As Israel embarks on the election trail, there are already charges that President Barack Obama and other American government officials are making known their opposition to Prime Minister
Benjamin Netanyahu – subtly and blatantly expressing their opinions.
Netanyahu and his supporters are claiming that Secretary of State John Kerry made this clear in his recent remarks at the Brookings Institution’s Saban Forum in Washington. After stating: “We will
absolutely not involve ourselves in any way in the middle of the choice of the people of Israel,” he stressed that “achieving a negotiated two-state solution will, however, remain high on the agenda of this administration of the United States.”
Continuing, Kerry noted, “For now, it is important that we keep the hopes of a lasting peace alive, that we support those who believe it is still possible, and that we
continue to work to build the Palestinian economy and create the conditions for
successful negotiations.“
A policy statement or political preference? Interpretation clearly depends on the candidate.
For some politicians, if the American administration is considered “unfriendly to Israel,” negative comments become talking points in a candidate’s favor. “Any interference will just give us more seats,” Knesset member Danny Danon told The Jerusalem Post just before the 2013 Knesset elections. If that was true then, it is even truer this time around as Netanyahu faces rivals who claim he has moved too close to the center.
Danon left the prime minister’s Likud party this week for Habayit Hayehudi, a right-wing party that is more strident in opposition to negotiating with the Palestinians.
While not on the same level as official pronouncements, the American Jewish community has always been involved in Israeli elections – both fundraising for candidates and using organizational positions to publicly back their choice.
“The next 96 days leading up to the March 17 elections offer American Jews a rare opportunity to influence Israel’s future character – not through their pocketbooks, but by asserting their vision of what a Jewish, democratic state should look like,” Ori Nir, Americans for Peace Now’s director of communications and public outreach, wrote in Haaretz this week.
At the other end of the spectrum, Israel Hayom, the free Israeli daily funded
entirely by American casino magnate Sheldon Adelson, continues its unabashed cheerleading for Netanyahu, alternating between praising his performance and warning of the dire consequences should he be unseated.
The Chabad movement last actively intervened in an election campaign in 1996, when it publicized the famous slogan “Bibi is good for the Jews” and organized airlifts to bring eligible voters to Israel. While no longer quite as vocal, some Chabad leaders have also spoken out in this election cycle on behalf of political parties consistent with their beliefs and partial to their interests. Adherents of Chabad, like those of other chasidic movements, tend to follow the recommendations of their rebbes almost en masse.
The infusion of American-style politics – replete with well-known American political advisors – began in 1996 when Netanyahu hired Republican guru Arthur Finkelstein to help him win the election. The cost of this expert advice was reportedly funded by wealthy American Jews.

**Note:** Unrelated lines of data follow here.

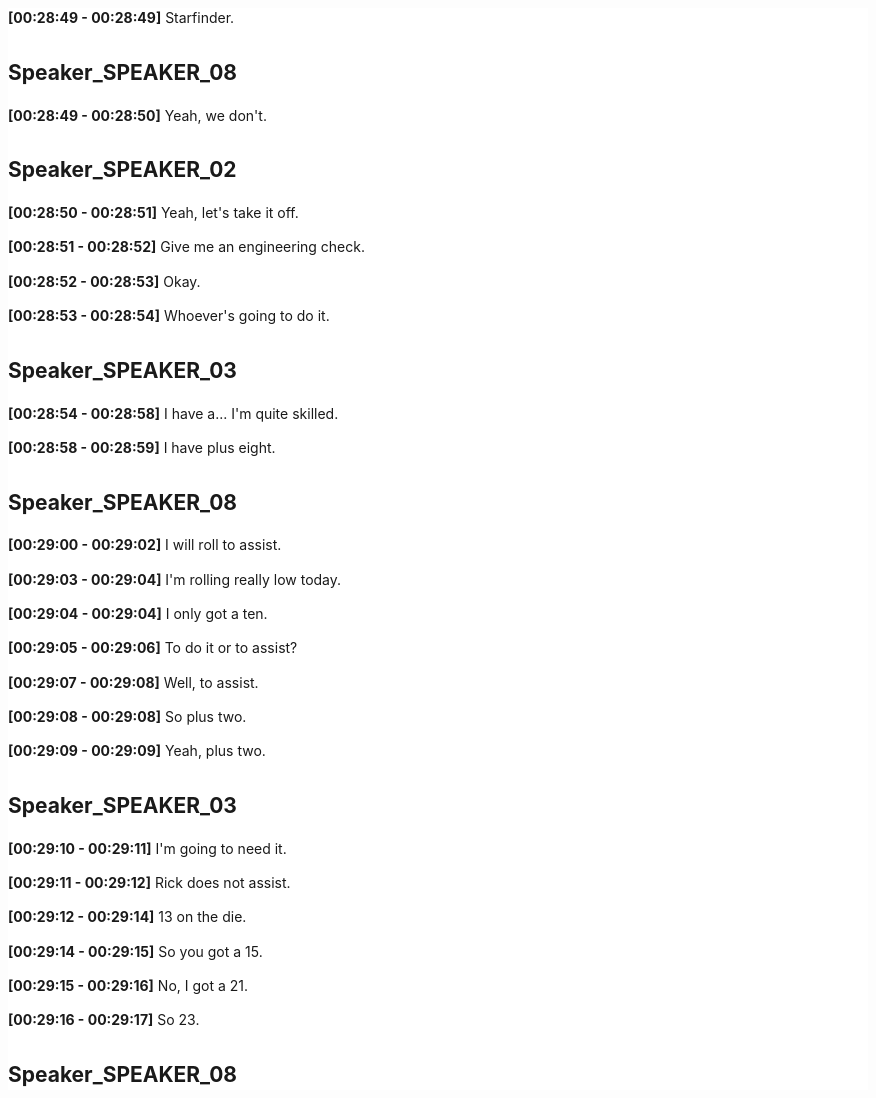 **[00:28:49 - 00:28:49]** Starfinder.


## Speaker_SPEAKER_08

**[00:28:49 - 00:28:50]** Yeah, we don't.


## Speaker_SPEAKER_02

**[00:28:50 - 00:28:51]** Yeah, let's take it off.

**[00:28:51 - 00:28:52]** Give me an engineering check.

**[00:28:52 - 00:28:53]** Okay.

**[00:28:53 - 00:28:54]** Whoever's going to do it.


## Speaker_SPEAKER_03

**[00:28:54 - 00:28:58]** I have a... I'm quite skilled.

**[00:28:58 - 00:28:59]** I have plus eight.


## Speaker_SPEAKER_08

**[00:29:00 - 00:29:02]** I will roll to assist.

**[00:29:03 - 00:29:04]** I'm rolling really low today.

**[00:29:04 - 00:29:04]** I only got a ten.

**[00:29:05 - 00:29:06]** To do it or to assist?

**[00:29:07 - 00:29:08]** Well, to assist.

**[00:29:08 - 00:29:08]** So plus two.

**[00:29:09 - 00:29:09]** Yeah, plus two.


## Speaker_SPEAKER_03

**[00:29:10 - 00:29:11]** I'm going to need it.

**[00:29:11 - 00:29:12]** Rick does not assist.

**[00:29:12 - 00:29:14]** 13 on the die.

**[00:29:14 - 00:29:15]** So you got a 15.

**[00:29:15 - 00:29:16]** No, I got a 21.

**[00:29:16 - 00:29:17]** So 23.


## Speaker_SPEAKER_08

Finkelstein was again on hand in 1999 when Netanyahu lost to Ehud Barak and his American team headed by the Democrats’ darling, James Carville. He, too, is
reported to have been funded by American donors. Over the years, the presence
of American experts has become so commonplace, it is virtually ignored.
Obama is hardly the first American president to be accused of trying to influence Israeli elections. Historians point to the refusal of President George H.W. Bush and Secretary of State James Baker to grant Prime Minister Yitzhak Shamir’s request for loan guarantees in 1992 – only to approve the guarantees two months after he lost to Yitzhak Rabin.
Sometimes the intervention boomer-angs. After Rabin was assassinated and
Shimon Peres became interim prime minister, President Bill Clinton almost explicitly endorsed him.
According to Middle East expert Aaron David Miller, who served six secretaries of state, “Clinton went out of his way to praise Peres’ leadership and insisted on referring to the upcoming election in a reference that all but said ‘vote for Peres if you’re serious about peace.’ ” Yet, Peres narrowly lost to Netanyahu.
Miller went on to state that in December 2000, a month before the end of his term, Clinton was prepared to “broker an agreement between Prime Minister Ehud Barak and Palestinian leader Yasser Arafat, not least in order to help Barak defeat Ariel Sharon in elections scheduled for February 2001. But the deal foundered and Barak lost.”
On the flip side, implication and intervention is a two-way street. Israeli officials have been known to indicate their preferred candidate in U.S. presidential elections, putting the government in an uncomfortable position. While serving as Israel’s ambassador to the United States, Rabin had to call a special press conference to reiterate that remarks attributed to him as supporting Richard Nixon’s re-election campaign were “misquoted and incorrect.”
Much more recently, Netanyahu has been accused of all but endorsing Mitt Romney in his 2012 race against Obama, which contributed to in the growing animosity emanating from the White House.
In America and Israel – and many other places as well — the rhetoric of election politics tends to obscure the validity of the claims and the truth becomes lost in a fog of words, as advisers determine how to use them to their advantage.
Sarabeth Lukin is an American/Israeli journalist who lives in Jaffa.